** Problem to solve **
Each line below that contains the word "chapter" must be copied.

** Information supplied **
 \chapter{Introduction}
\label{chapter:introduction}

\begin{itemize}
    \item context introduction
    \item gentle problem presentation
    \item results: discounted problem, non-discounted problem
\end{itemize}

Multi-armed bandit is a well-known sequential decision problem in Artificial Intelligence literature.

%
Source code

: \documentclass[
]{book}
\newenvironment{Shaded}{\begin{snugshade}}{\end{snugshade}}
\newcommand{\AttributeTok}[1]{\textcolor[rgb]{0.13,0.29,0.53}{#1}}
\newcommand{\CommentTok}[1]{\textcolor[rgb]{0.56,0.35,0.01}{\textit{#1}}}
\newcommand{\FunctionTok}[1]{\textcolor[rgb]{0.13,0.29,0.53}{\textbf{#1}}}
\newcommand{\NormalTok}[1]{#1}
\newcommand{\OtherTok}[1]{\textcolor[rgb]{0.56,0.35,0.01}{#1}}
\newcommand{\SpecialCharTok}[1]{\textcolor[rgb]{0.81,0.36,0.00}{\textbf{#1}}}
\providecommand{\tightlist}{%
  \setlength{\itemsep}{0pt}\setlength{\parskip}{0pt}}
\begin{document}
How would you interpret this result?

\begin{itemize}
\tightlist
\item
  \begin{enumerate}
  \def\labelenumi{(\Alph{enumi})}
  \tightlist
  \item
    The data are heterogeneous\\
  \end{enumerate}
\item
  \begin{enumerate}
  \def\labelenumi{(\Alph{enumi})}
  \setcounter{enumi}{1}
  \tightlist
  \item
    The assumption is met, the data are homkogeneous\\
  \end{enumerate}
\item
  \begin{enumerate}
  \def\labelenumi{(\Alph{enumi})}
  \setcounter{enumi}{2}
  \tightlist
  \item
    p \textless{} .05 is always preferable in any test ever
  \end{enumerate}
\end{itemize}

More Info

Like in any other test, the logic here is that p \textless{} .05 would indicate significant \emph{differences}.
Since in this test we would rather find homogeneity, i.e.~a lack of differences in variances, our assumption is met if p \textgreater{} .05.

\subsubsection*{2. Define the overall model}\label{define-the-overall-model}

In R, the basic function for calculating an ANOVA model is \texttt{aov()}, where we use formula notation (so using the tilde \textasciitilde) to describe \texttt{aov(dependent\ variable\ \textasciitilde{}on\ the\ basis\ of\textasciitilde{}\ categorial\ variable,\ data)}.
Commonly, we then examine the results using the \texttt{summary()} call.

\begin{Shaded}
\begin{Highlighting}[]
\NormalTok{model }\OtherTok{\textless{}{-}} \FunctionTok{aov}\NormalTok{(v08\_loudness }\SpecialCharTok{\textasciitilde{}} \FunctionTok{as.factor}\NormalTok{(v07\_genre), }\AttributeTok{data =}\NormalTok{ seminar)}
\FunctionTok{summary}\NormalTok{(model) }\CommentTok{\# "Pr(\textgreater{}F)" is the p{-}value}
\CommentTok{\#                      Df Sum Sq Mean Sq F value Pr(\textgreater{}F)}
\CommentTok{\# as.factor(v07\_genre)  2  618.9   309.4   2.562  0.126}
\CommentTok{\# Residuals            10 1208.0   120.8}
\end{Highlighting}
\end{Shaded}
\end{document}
---
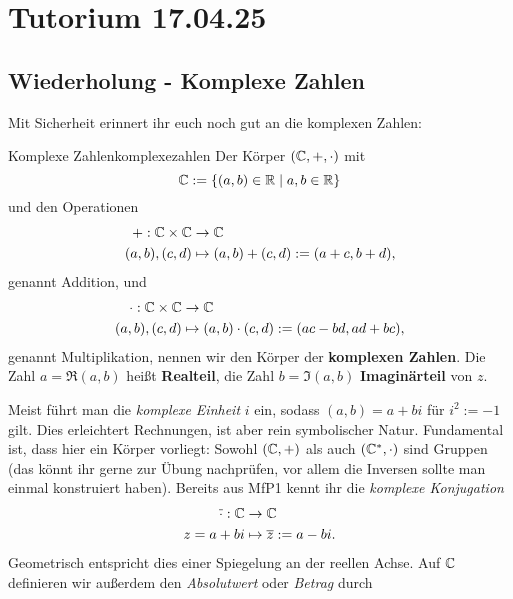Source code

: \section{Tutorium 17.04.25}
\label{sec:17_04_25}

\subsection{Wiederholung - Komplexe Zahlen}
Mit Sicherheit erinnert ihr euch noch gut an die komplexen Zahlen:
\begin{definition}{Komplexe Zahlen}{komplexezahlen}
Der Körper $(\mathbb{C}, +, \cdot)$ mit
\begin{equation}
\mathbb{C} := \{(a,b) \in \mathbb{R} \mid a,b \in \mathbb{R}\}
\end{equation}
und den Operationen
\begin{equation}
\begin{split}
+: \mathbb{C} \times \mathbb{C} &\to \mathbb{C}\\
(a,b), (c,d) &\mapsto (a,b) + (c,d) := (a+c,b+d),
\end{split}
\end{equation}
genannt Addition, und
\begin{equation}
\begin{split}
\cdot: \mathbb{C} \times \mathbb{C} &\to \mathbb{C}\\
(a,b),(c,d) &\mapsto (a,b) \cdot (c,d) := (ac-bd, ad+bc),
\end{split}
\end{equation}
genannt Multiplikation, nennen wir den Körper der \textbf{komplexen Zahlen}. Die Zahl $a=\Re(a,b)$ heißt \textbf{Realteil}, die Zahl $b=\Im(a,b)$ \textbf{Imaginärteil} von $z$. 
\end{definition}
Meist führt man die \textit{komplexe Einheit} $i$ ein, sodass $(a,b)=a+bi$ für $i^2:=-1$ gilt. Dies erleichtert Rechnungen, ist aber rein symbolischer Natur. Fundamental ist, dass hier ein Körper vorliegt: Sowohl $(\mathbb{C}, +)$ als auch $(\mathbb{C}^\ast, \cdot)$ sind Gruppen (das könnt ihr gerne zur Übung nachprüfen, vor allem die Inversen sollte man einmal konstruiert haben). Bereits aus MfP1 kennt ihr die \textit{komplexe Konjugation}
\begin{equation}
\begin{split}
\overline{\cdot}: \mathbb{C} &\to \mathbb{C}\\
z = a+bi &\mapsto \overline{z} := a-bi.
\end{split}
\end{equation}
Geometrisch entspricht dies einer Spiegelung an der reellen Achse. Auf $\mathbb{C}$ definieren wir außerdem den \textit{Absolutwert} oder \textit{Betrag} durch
--
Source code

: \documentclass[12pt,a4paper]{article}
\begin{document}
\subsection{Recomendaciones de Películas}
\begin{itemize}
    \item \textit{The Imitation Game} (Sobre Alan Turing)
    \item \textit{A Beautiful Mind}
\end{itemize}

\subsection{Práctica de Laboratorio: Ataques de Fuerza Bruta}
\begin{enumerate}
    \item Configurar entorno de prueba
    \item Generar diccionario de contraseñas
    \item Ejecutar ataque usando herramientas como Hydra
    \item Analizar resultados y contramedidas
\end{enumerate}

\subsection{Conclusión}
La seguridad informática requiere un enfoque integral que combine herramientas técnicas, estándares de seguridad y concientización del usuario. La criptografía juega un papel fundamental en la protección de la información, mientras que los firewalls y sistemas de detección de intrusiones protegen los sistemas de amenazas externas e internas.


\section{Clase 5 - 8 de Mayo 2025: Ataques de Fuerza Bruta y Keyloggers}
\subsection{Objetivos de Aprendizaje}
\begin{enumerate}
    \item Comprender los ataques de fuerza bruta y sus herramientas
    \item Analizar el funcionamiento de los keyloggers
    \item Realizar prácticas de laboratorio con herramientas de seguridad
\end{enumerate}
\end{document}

** The completed task **
 \chapter{Introduction}
\label{chapter:introduction}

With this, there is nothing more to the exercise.